- Task to carry out: What is the number of lines below that contain the word "PYGZhy"? Respond with that number alone.

(Dataset entries)

- Opening Delimiter -

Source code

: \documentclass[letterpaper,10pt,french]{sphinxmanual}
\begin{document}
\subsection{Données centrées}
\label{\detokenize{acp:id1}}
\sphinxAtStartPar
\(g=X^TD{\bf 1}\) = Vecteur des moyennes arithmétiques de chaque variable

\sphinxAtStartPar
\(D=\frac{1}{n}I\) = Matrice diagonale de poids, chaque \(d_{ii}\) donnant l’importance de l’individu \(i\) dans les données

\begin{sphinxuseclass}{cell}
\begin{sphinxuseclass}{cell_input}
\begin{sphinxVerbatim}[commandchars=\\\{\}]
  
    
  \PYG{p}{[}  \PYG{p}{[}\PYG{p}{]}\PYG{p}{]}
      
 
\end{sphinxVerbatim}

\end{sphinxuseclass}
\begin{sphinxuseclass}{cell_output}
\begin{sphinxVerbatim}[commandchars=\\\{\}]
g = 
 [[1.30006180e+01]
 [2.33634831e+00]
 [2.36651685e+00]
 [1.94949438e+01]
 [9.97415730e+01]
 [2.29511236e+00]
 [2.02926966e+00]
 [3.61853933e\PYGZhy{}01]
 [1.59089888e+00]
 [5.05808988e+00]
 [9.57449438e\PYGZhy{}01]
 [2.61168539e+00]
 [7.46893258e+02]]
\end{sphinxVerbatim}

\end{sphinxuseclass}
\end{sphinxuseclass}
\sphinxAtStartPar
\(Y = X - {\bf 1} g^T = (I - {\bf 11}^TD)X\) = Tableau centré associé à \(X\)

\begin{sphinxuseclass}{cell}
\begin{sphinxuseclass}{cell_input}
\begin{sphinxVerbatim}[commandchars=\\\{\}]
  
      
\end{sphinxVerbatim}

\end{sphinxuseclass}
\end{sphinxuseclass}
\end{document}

- Closing Delimiter -

- Solution: 2